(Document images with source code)
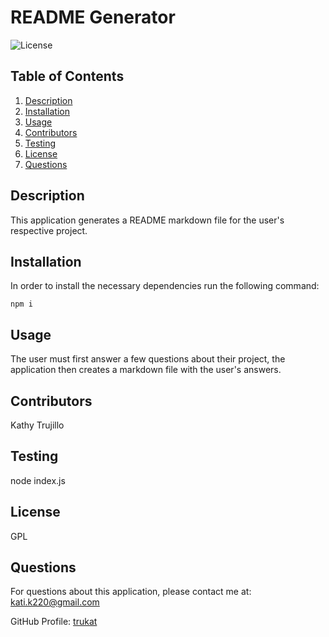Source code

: # README Generator
  ![License](https://img.shields.io/badge/license-GPL-blue.svg)
 
  ## Table of Contents
  1. [Description](#projectDescription)
  2. [Installation](#installation)
  3. [Usage](#usage)
  4. [Contributors](#contributors)
  5. [Testing](#testing)
  6. [License](#license)
  7. [Questions](#questions)

  ## Description 
  This application generates a README markdown file for the user's respective project.
    
  ## Installation
    
  In order to install the necessary dependencies run the following command:
  ```
  npm i
  ```

  ## Usage
  The user must first answer a few questions about their project, the application then creates a markdown file with the user's answers.

  ## Contributors
  Kathy Trujillo

  ## Testing
  node index.js

  ## License
  GPL

  ## Questions
  For questions about this application, please contact me at: kati.k220@gmail.com

  GitHub Profile: [trukat](https://github.com/trukat/)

**Work instruction:** Return only the lines running from the top of the data to the line that holds "## Installation". Include both of those lines, but skip the pictures.

**Task solution:**
Source code

: # README Generator
  ![License](https://img.shields.io/badge/license-GPL-blue.svg)
 
  ## Table of Contents
  1. [Description](#projectDescription)
  2. [Installation](#installation)
  3. [Usage](#usage)
  4. [Contributors](#contributors)
  5. [Testing](#testing)
  6. [License](#license)
  7. [Questions](#questions)

  ## Description 
  This application generates a README markdown file for the user's respective project.
    
  ## Installation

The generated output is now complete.